Thèmes et interprétations

Il y a 261 entrées dans ce glossaire.
Tout A B C D E F G H I J L M N O P Q R S T U V
Terme
RIRE

L’œuvre de Mirbeau reflète un profond pessimisme et comporte quantité de scènes horribles de nature à susciter le dégoût ou la terreur. Et pourtant on rit beaucoup en le lisant ou en regardant ses pièces. Comment expliquer qu’on puisse en rire alors qu’on devrait plutôt en pleurer ou en frémir ?

 

Rire subversif

Le rire suppose généralement la complicité de ceux qui rient face à ceux dont ils rient, qui se trouvent moqués, et par conséquent rabaissés, voire humiliés. Il peut donc, non seulement être cruel pour ceux qui en font les frais, mais constituer de surcroît un moyen de souder un groupe par opposition à un autre, ou une majorité contre une minorité, qui peut à l’occasion servir de bouc émissaire, comme on le voit, par exemple, dans les “blagues” racistes ou xénophobes. C’est ainsi que la majorité des amuseurs professionnels, aujourd’hui comme autrefois, caressent leur public dans le sens du poil et ne font donc que renforcer le conformisme ambiant, dans une société et à une époque données.

Mirbeau le démystificateur ne mange évidemment pas de ce pain-là et il n’a jamais été question pour lui de se complaire dans les idées reçues, ni d’être complice des préjugés en tous genres, fauteurs de haines homicides, de la majorité dite « silencieuse », mais qu’il juge le plus souvent cruelle et stupide. Il se sert au contraire du rire comme d’une arme de subversion et vise à révéler à son lectorat le dessous des cartes, à lui montrer les choses sous un jour totalement nouveau, à le faire pénétrer dans les coulisses du theatrum mundi, d’ordinaire interdites au profanum vulgus, et à susciter le rire par l’exposition de ce qui est soigneusement caché et qui apparaît dans tout son grotesque et toute sa hideur.
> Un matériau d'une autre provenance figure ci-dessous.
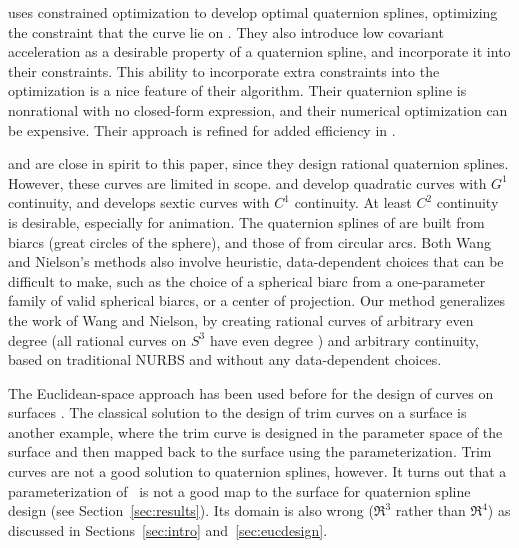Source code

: \documentclass[12pt]{article}
\begin{document}
\cite{barr92} uses constrained optimization to develop optimal
quaternion splines, optimizing the constraint that the curve lie on .
They also introduce low covariant acceleration
as a desirable property of a quaternion spline,
and incorporate it into their constraints.
This ability to incorporate extra constraints into the optimization
is a nice feature of their algorithm.
Their quaternion spline is nonrational with no closed-form expression,
and their numerical optimization can be expensive.
Their approach is refined for added efficiency in \cite{rama97}.

\cite{wang93, wang94} and \cite{nielson93} are close in spirit 
to this paper, since they design rational quaternion splines.
However, these curves are limited in scope.
\cite{wang93,wang94} and \cite{nielson93} develop quadratic curves
with $G^1$ continuity, and \cite{wang94} develops sextic curves
with $C^1$ continuity.
At least $C^2$ continuity is desirable, especially for animation.
The quaternion splines of \cite{wang93} are built from biarcs 
(great circles of the sphere), and those of \cite{nielson93} from circular arcs.
Both Wang and Nielson's methods also involve heuristic, data-dependent choices
that can be difficult to make,
such as the choice of a spherical biarc from
a one-parameter family of valid spherical biarcs, or a center of projection.
Our method generalizes the work of Wang and Nielson, 
by creating rational curves of arbitrary even degree 
(all rational curves on $S^3$ have even degree \cite{wang94}) 
and arbitrary continuity,
based on traditional NURBS and without any data-dependent choices.

The Euclidean-space approach has been used before
for the design of curves on surfaces \cite{dietz93,wang94}.
The classical solution to the design of trim curves on a surface 
is another example, where the trim curve is designed in the parameter space 
of the surface and then mapped back to the surface using the
parameterization. %
Trim curves are not a good solution to quaternion splines, however.
It turns out that a parameterization of \ is not a good map
to the surface for quaternion spline design (see Section~\ref{sec:results}).
Its domain is also wrong ($\Re^3$ rather than $\Re^4$) as discussed
in Sections~\ref{sec:intro} and~\ref{sec:eucdesign}.
\end{document}

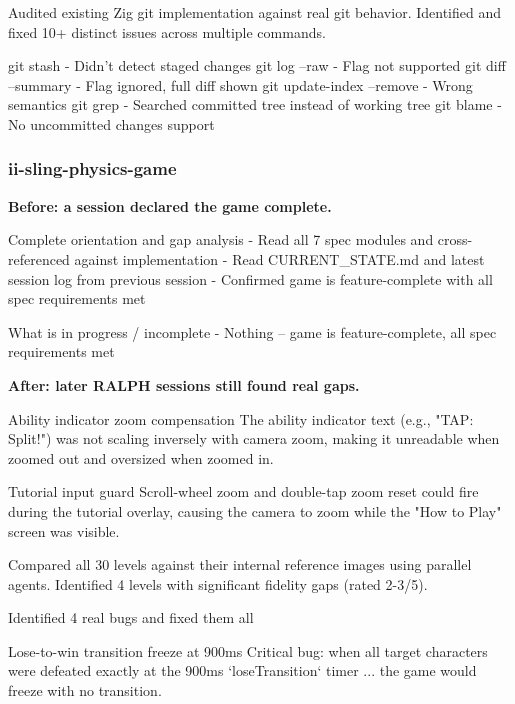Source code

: \documentclass[11pt,a4paper]{article}
\begin{document}
\begin{cbox}
Audited existing Zig git implementation against real git behavior.
Identified and fixed 10+ distinct issues across multiple commands.

git stash       - Didn't detect staged changes
git log --raw   - Flag not supported
git diff --summary - Flag ignored, full diff shown
git update-index --remove - Wrong semantics
git grep        - Searched committed tree instead of working tree
git blame       - No uncommitted changes support
\end{cbox}

\subsubsection{ii-sling-physics-game}

\textbf{Before: a session declared the game complete.}

\begin{cbox}
Complete orientation and gap analysis
- Read all 7 spec modules and cross-referenced against implementation
- Read CURRENT_STATE.md and latest session log from previous session
- Confirmed game is feature-complete with all spec requirements met
\end{cbox}

\begin{cbox}
What is in progress / incomplete
- Nothing -- game is feature-complete, all spec requirements met
\end{cbox}

\textbf{After: later RALPH sessions still found real gaps.}

\begin{cbox}
Ability indicator zoom compensation
The ability indicator text (e.g., "TAP: Split!") was not scaling inversely
with camera zoom, making it unreadable when zoomed out and oversized when zoomed in.

Tutorial input guard
Scroll-wheel zoom and double-tap zoom reset could fire during the tutorial overlay,
causing the camera to zoom while the "How to Play" screen was visible.

Compared all 30 levels against their internal reference images using parallel agents.
Identified 4 levels with significant fidelity gaps (rated 2-3/5).
\end{cbox}

\begin{cbox}
Identified 4 real bugs and fixed them all

Lose-to-win transition freeze at 900ms
Critical bug: when all target characters were defeated exactly at the 900ms `loseTransition`
timer ... the game would freeze with no transition.
\end{cbox}
\end{document}

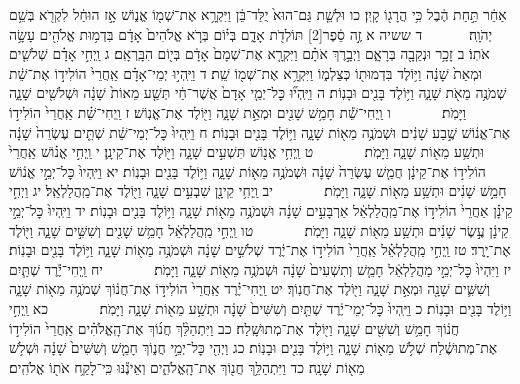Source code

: \documentclass[twoside, openany, parskip=half, 11pt]{book}
\begin{document}
אַחֵ֔ר תַּ֣חַת הֶ֔בֶל כִּ֥י הֲרָג֖וֹ קָֽיִן׃ כו וּלְשֵׁ֤ת גַּם־הוּא֙ יֻלַּד־בֵּ֔ן וַיִּקְרָ֥א אֶת־שְׁמ֖וֹ אֱנ֑וֹשׁ אָ֣ז הוּחַ֔ל לִקְרֹ֖א בְּשֵׁ֥ם יְהֹוָֽה׃
　　　ד ששיה א זֶ֣ה סֵ֔פֶר‏[2] תּוֹלְדֹ֖ת אָדָ֑ם בְּי֗וֹם בְּרֹ֤א אֱלֹהִים֙ אָדָ֔ם בִּדְמ֥וּת אֱלֹהִ֖ים עָשָׂ֥ה אֹתֽוֹ׃ ב זָכָ֥ר וּנְקֵבָ֖ה בְּרָאָ֑ם וַיְבָ֣רֶךְ אֹתָ֗ם וַיִּקְרָ֤א אֶת־שְׁמָם֙ אָדָ֔ם בְּי֖וֹם הִבָּֽרְאָֽם׃ ג וַֽיְחִ֣י אָדָ֗ם שְׁלֹשִׁ֤ים וּמְאַת֙ שָׁנָ֔ה וַיּ֥וֹלֶד בִּדְמוּת֖וֹ כְּצַלְמ֑וֹ וַיִּקְרָ֥א אֶת־שְׁמ֖וֹ שֵֽׁת׃ ד וַיִּֽהְי֣וּ יְמֵי־אָדָ֗ם אַֽחֲרֵי֙ הוֹלִיד֣וֹ אֶת־שֵׁ֔ת שְׁמֹנֶ֥ה מֵאֹ֖ת שָׁנָ֑ה וַיּ֥וֹלֶד בָּנִ֖ים וּבָנֽוֹת׃ ה וַיִּֽהְי֞וּ כׇּל־יְמֵ֤י אָדָם֙ אֲשֶׁר־חַ֔י תְּשַׁ֤ע מֵאוֹת֙ שָׁנָ֔ה וּשְׁלֹשִׁ֖ים שָׁנָ֑ה וַיָּמֹֽת׃
　　　 ו וַֽיְחִי־שֵׁ֕ת חָמֵ֥שׁ שָׁנִ֖ים וּמְאַ֣ת שָׁנָ֑ה וַיּ֖וֹלֶד אֶת־אֱנֽוֹשׁ׃ ז וַֽיְחִי־שֵׁ֗ת אַֽחֲרֵי֙ הוֹלִיד֣וֹ אֶת־אֱנ֔וֹשׁ שֶׁ֣בַע שָׁנִ֔ים וּשְׁמֹנֶ֥ה מֵא֖וֹת שָׁנָ֑ה וַיּ֥וֹלֶד בָּנִ֖ים וּבָנֽוֹת׃ ח וַיִּֽהְיוּ֙ כׇּל־יְמֵי־שֵׁ֔ת שְׁתֵּ֤ים עֶשְׂרֵה֙ שָׁנָ֔ה וּתְשַׁ֥ע מֵא֖וֹת שָׁנָ֑ה וַיָּמֹֽת׃
　　　 ט וַֽיְחִ֥י אֱנ֖וֹשׁ תִּשְׁעִ֣ים שָׁנָ֑ה וַיּ֖וֹלֶד אֶת־קֵינָֽן׃ י וַֽיְחִ֣י אֱנ֗וֹשׁ אַֽחֲרֵי֙ הוֹלִיד֣וֹ אֶת־קֵינָ֔ן חֲמֵ֤שׁ עֶשְׂרֵה֙ שָׁנָ֔ה וּשְׁמֹנֶ֥ה מֵא֖וֹת שָׁנָ֑ה וַיּ֥וֹלֶד בָּנִ֖ים וּבָנֽוֹת׃ יא וַיִּֽהְיוּ֙ כׇּל־יְמֵ֣י אֱנ֔וֹשׁ חָמֵ֣שׁ שָׁנִ֔ים וּתְשַׁ֥ע מֵא֖וֹת שָׁנָ֑ה וַיָּמֹֽת׃
　　　 יב וַֽיְחִ֥י קֵינָ֖ן שִׁבְעִ֣ים שָׁנָ֑ה וַיּ֖וֹלֶד אֶת־מַֽהֲלַלְאֵֽל׃ יג וַיְחִ֣י קֵינָ֗ן אַחֲרֵי֙ הוֹלִיד֣וֹ אֶת־מַֽהֲלַלְאֵ֔ל אַרְבָּעִ֣ים שָׁנָ֔ה וּשְׁמֹנֶ֥ה מֵא֖וֹת שָׁנָ֑ה וַיּ֥וֹלֶד בָּנִ֖ים וּבָנֽוֹת׃ יד וַיִּֽהְיוּ֙ כׇּל־יְמֵ֣י קֵינָ֔ן עֶ֣שֶׂר שָׁנִ֔ים וּתְשַׁ֥ע מֵא֖וֹת שָׁנָ֑ה וַיָּמֹֽת׃
　　　 טו וַֽיְחִ֣י מַֽהֲלַלְאֵ֔ל חָמֵ֥שׁ שָׁנִ֖ים וְשִׁשִּׁ֣ים שָׁנָ֑ה וַיּ֖וֹלֶד אֶת־יָֽרֶד׃ טז וַֽיְחִ֣י מַֽהֲלַלְאֵ֗ל אַֽחֲרֵי֙ הוֹלִיד֣וֹ אֶת־יֶ֔רֶד שְׁלֹשִׁ֣ים שָׁנָ֔ה וּשְׁמֹנֶ֥ה מֵא֖וֹת שָׁנָ֑ה וַיּ֥וֹלֶד בָּנִ֖ים וּבָנֽוֹת׃ יז וַיִּהְיוּ֙ כׇּל־יְמֵ֣י מַהֲלַלְאֵ֔ל חָמֵ֤שׁ וְתִשְׁעִים֙ שָׁנָ֔ה וּשְׁמֹנֶ֥ה מֵא֖וֹת שָׁנָ֑ה וַיָּמֹֽת׃
　　　 יח וַֽיְחִי־יֶ֕רֶד שְׁתַּ֧יִם וְשִׁשִּׁ֛ים שָׁנָ֖ה וּמְאַ֣ת שָׁנָ֑ה וַיּ֖וֹלֶד אֶת־חֲנֽוֹךְ׃ יט וַֽיְחִי־יֶ֗רֶד אַֽחֲרֵי֙ הוֹלִיד֣וֹ אֶת־חֲנ֔וֹךְ שְׁמֹנֶ֥ה מֵא֖וֹת שָׁנָ֑ה וַיּ֥וֹלֶד בָּנִ֖ים וּבָנֽוֹת׃ כ וַיִּֽהְיוּ֙ כׇּל־יְמֵי־יֶ֔רֶד שְׁתַּ֤יִם וְשִׁשִּׁים֙ שָׁנָ֔ה וּתְשַׁ֥ע מֵא֖וֹת שָׁנָ֑ה וַיָּמֹֽת׃
　　　 כא וַֽיְחִ֣י חֲנ֔וֹךְ חָמֵ֥שׁ וְשִׁשִּׁ֖ים שָׁנָ֑ה וַיּ֖וֹלֶד אֶת־מְתוּשָֽׁלַח׃ כב וַיִּתְהַלֵּ֨ךְ חֲנ֜וֹךְ אֶת־הָֽאֱלֹהִ֗ים אַֽחֲרֵי֙ הוֹלִיד֣וֹ אֶת־מְתוּשֶׁ֔לַח שְׁלֹ֥שׁ מֵא֖וֹת שָׁנָ֑ה וַיּ֥וֹלֶד בָּנִ֖ים וּבָנֽוֹת׃ כג וַיְהִ֖י כׇּל־יְמֵ֣י חֲנ֑וֹךְ חָמֵ֤שׁ וְשִׁשִּׁים֙ שָׁנָ֔ה וּשְׁלֹ֥שׁ מֵא֖וֹת שָׁנָֽה׃ כד וַיִּתְהַלֵּ֥ךְ חֲנ֖וֹךְ אֶת־הָֽאֱלֹהִ֑ים וְאֵינֶ֕נּוּ כִּֽי־לָקַ֥ח אֹת֖וֹ אֱלֹהִֽים׃
\end{document}
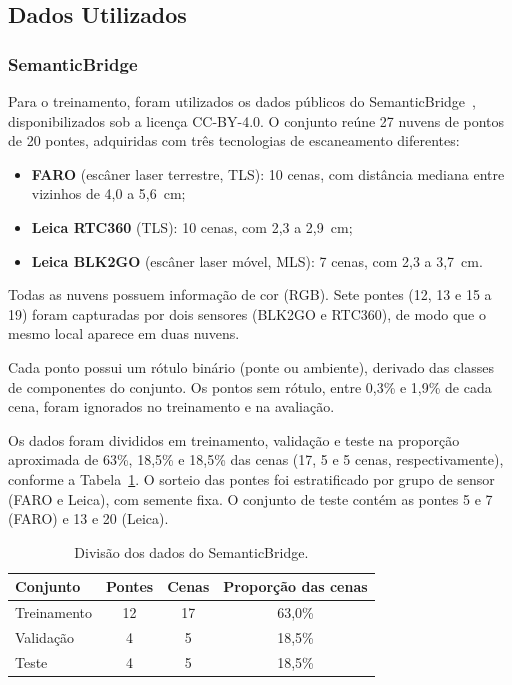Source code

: \documentclass[conference]{IEEEtran}
\begin{document}
\subsection{Dados Utilizados}
\subsubsection{SemanticBridge}

Para o treinamento, foram utilizados os dados públicos do SemanticBridge~\cite{SemanticBridge}, disponibilizados sob a licença CC-BY-4.0. O conjunto reúne 27 nuvens de pontos de 20 pontes, adquiridas com três tecnologias de escaneamento diferentes:
\begin{itemize}
	\item \textbf{FARO} (escâner laser terrestre, TLS): 10 cenas, com distância mediana entre vizinhos de 4,0 a 5,6~cm;
	\item \textbf{Leica RTC360} (TLS): 10 cenas, com 2,3 a 2,9~cm;
	\item \textbf{Leica BLK2GO} (escâner laser móvel, MLS): 7 cenas, com 2,3 a 3,7~cm.
\end{itemize}
Todas as nuvens possuem informação de cor (RGB). Sete pontes (12, 13 e 15 a 19) foram capturadas por dois sensores (BLK2GO e RTC360), de modo que o mesmo local aparece em duas nuvens.

Cada ponto possui um rótulo binário (ponte ou ambiente), derivado das classes de componentes do conjunto. Os pontos sem rótulo, entre 0,3\% e 1,9\% de cada cena, foram ignorados no treinamento e na avaliação.

Os dados foram divididos em treinamento, validação e teste na proporção aproximada de 63\%, 18,5\% e 18,5\% das cenas (17, 5 e 5 cenas, respectivamente), conforme a Tabela~\ref{tab:divisao}. O sorteio das pontes foi estratificado por grupo de sensor (FARO e Leica), com semente fixa. O conjunto de teste contém as pontes 5 e 7 (FARO) e 13 e 20 (Leica).

\begin{table}[htbp]
	\centering
	\caption{Divisão dos dados do SemanticBridge.}
	\label{tab:divisao}
	\begin{tabular}{lccc}
		\toprule
		Conjunto & Pontes & Cenas & Proporção das cenas \\
		\midrule
		Treinamento & 12 & 17 & 63,0\% \\
		Validação   &  4 &  5 & 18,5\% \\
		Teste       &  4 &  5 & 18,5\% \\
		\bottomrule
	\end{tabular}
\end{table}
\end{document}
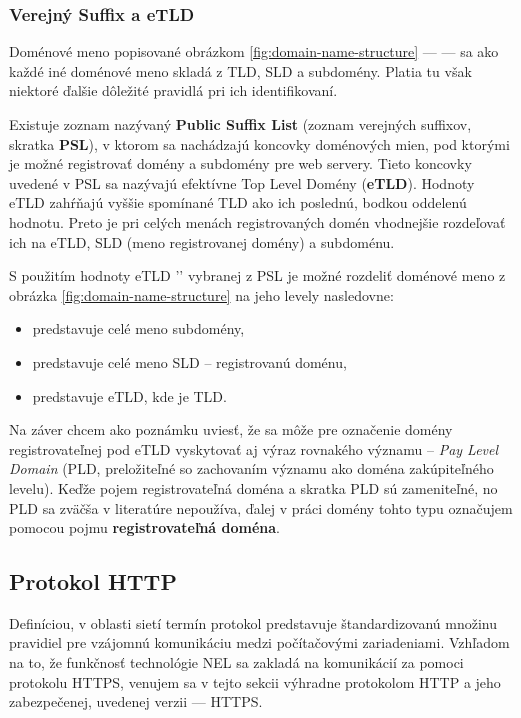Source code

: \subsubsection{Verejný Suffix a eTLD}
\label{public-suffix-and-etld}

Doménové meno popisované obrázkom \ref{fig:domain-name-structure} ---  --- sa ako každé iné doménové meno skladá z TLD, SLD a subdomény. 
Platia tu však niektoré ďalšie dôležité pravidlá pri ich identifikovaní.

Existuje zoznam nazývaný \textbf{Public Suffix List} (zoznam verejných suffixov, skratka \textbf{PSL}), v ktorom sa nachádzajú koncovky doménových mien, pod ktorými je možné registrovať domény a subdomény pre web servery.
Tieto koncovky uvedené v PSL sa nazývajú efektívne Top Level Domény (\textbf{eTLD}).
Hodnoty eTLD zahŕňajú vyššie spomínané TLD ako ich poslednú, bodkou oddelenú hodnotu.
Preto je pri celých menách registrovaných domén vhodnejšie rozdeľovať ich na eTLD, SLD (meno registrovanej domény) a subdoménu.

S použitím hodnoty eTLD '' vybranej z PSL je možné rozdeliť doménové meno z obrázka \ref{fig:domain-name-structure} na jeho levely nasledovne: 
\begin{itemize}
    \item {} predstavuje celé meno subdomény,
    \item {} predstavuje celé meno SLD -- registrovanú doménu,
    \item {} predstavuje eTLD, kde  je TLD.
\end{itemize}


Na záver chcem ako poznámku uviesť, že sa môže pre označenie domény registrovateľnej pod eTLD vyskytovať aj výraz rovnakého významu -- \textit{Pay Level Domain} (PLD, preložiteľné so zachovaním významu ako doména zakúpiteľného levelu).
Keďže pojem registrovateľná doména a skratka PLD sú zameniteľné, no PLD sa zväčša v literatúre nepoužíva, 
ďalej v práci domény tohto typu označujem pomocou pojmu \textbf{registrovateľná doména}.

\subsection{Protokol HTTP}
\label{protokol-http}
Definíciou, v oblasti sietí termín protokol predstavuje štandardizovanú množinu pravidiel pre vzájomnú komunikáciu medzi počítačovými zariadeniami. %
Vzhľadom na to, že funkčnosť technológie NEL sa zakladá na komunikácií za pomoci protokolu HTTPS, %
venujem sa v tejto sekcii výhradne protokolom HTTP a jeho zabezpečenej, uvedenej verzii --- HTTPS. 

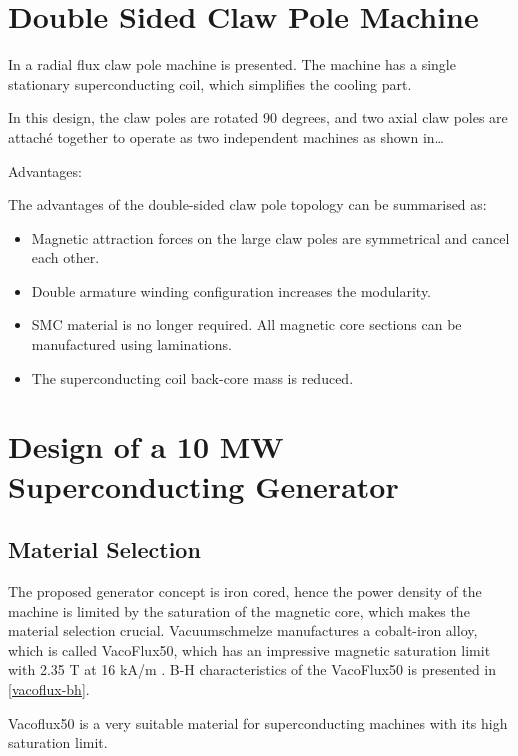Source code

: \documentclass[final,peerreview,onecolumn]{IEEEtran}
\begin{document}

\section{Double Sided Claw Pole Machine}

In \cite{} a radial flux claw pole machine is presented. The machine has a single stationary superconducting coil, which simplifies the cooling part.

In this design, the claw poles are rotated 90 degrees, and two axial claw poles are attaché together to operate as two independent machines as shown in…

Advantages:

The advantages of the double-sided claw pole topology can be summarised as:

\begin{itemize}
  \item Magnetic attraction forces on the large claw poles are symmetrical and cancel each other.
  \item Double armature winding configuration increases the modularity.
  \item SMC material is no longer required. All magnetic core sections can be manufactured using laminations.
  \item The superconducting coil back-core mass is reduced.
\end{itemize}



\section{Design of a 10 MW Superconducting Generator}

\subsection{Material Selection}

The proposed generator concept is iron cored, hence the power density of the machine is limited by the saturation of the magnetic core, which makes the material selection crucial. Vacuumschmelze manufactures a cobalt-iron alloy, which is called VacoFlux50, which  has an impressive magnetic saturation limit with 2.35 T at 16 kA/m \cite{vacoflux}. B-H characteristics of the VacoFlux50 is presented in \autoref{vacoflux-bh}.

Vacoflux50 is a very suitable material for superconducting machines with its high saturation limit.
\end{document}
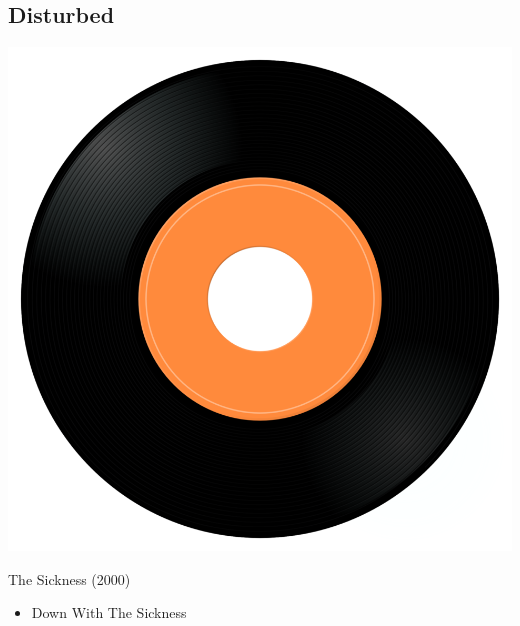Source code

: \subsection{Disturbed}

\begin{minipage}[t]{0.25\textwidth}
\captionsetup{type=figure}
\includegraphics[width=\textwidth]{Images/cover.png}
\caption*{The Sickness (2000)}
\end{minipage}
\begin{minipage}[t]{0.25\textwidth}\vspace{0pt}
\begin{itemize}[nosep,leftmargin=1em,labelwidth=*,align=left]
	\setlength{\itemsep}{0pt}
	\item Down With The Sickness
\end{itemize}
\end{minipage}
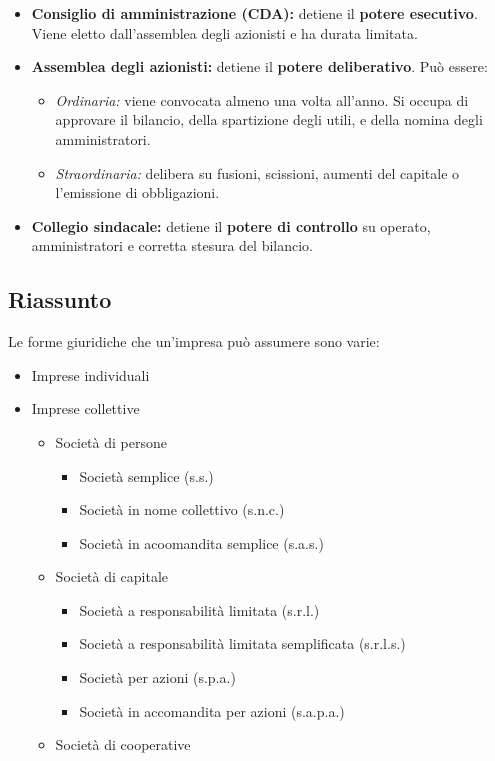 \documentclass[../main.tex]{subfiles}
\begin{document}
\begin{itemize}
\item \textbf{Consiglio di amministrazione (CDA):} detiene il \textbf{potere esecutivo}. Viene eletto dall'assemblea degli azionisti e ha durata limitata.
\item \textbf{Assemblea degli azionisti:} detiene il \textbf{potere deliberativo}. Può essere:
	\begin{itemize}
	\item \emph{Ordinaria:} viene convocata almeno una volta all'anno. Si occupa di approvare il bilancio, della spartizione degli utili, e della nomina degli amministratori.
	
	\item \emph{Straordinaria:} delibera su fusioni, scissioni, aumenti del capitale o l'emissione di obbligazioni.
	
	\end{itemize}
\item \textbf{Collegio sindacale:} detiene il \textbf{potere di controllo} su operato, amministratori e corretta stesura del bilancio.
\end{itemize}


\subsection{Riassunto}

Le forme giuridiche che un'impresa può assumere sono varie:

\begin{itemize}
\item Imprese individuali
	
\item Imprese collettive
	\begin{itemize}
	\item Società di persone
		\begin{itemize}
		\item Società semplice (s.s.)		
		\item Società in nome collettivo (s.n.c.)		
		\item Società in acoomandita semplice (s.a.s.)		
		\end{itemize}
	
	\item Società di capitale
		\begin{itemize}
		\item Società a responsabilità limitata (s.r.l.)		
		\item Società a responsabilità limitata semplificata (s.r.l.s.)
		\item Società per azioni (s.p.a.)
		\item Società in accomandita per azioni (s.a.p.a.)
		\end{itemize}
	
	\item Società di cooperative
	
	\end{itemize}
\end{itemize}
\end{document}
Il se heurte alors à une grosse difficulté : avec sa pédagogie de choc, loin de cimenter le groupe, il risque fort de le scinder en heurtant de front ses habitudes de pensée, car il sait qu’une majorité de lecteurs ne pourront pas accepter une remise en cause radicale du formatage qui leur a été imposé depuis leur naissance et que seule une faible minorité d’« âmes naïves » est susceptible de se laisser toucher, voire ébranler, par ses révélations. Ce n’est évidemment pas suffisant pour qui souhaite participer à l’indispensable révolution culturelle, préalable au grand chambardement que l’anarchiste Mirbeau appelle de ses vœux. Pour lui, la question semble donc se poser en ces termes : comment réussir malgré tout à faire rire le grand public, que ce soit dans ses chroniques désopilantes, dans ses farces ou dans une grande comédie telle que Les affaires sont les affaires (1903), sans pour autant flatter ses préjugés ?

 

Rire de transgression et rire vengeur

La réponse n’a rien d’évident, et il peut arriver au chroniqueur de se contenter de procédés éprouvés, tels que le grossissement et la déformation des traits, l’emballement farcesque, l’exagération de pure fantaisie, l’incongruité cocasse et la loufoquerie allaisienne (par exemple « Le Concombre fugitif »), le calembour facile et le jeu de mots, qui ne menacent aucune institution respectable ni aucun des fondements de l’idéologie dominante, au risque de passer alors pour un simple amuseur comme les autres, bref comme un écrivain pas bien sérieux.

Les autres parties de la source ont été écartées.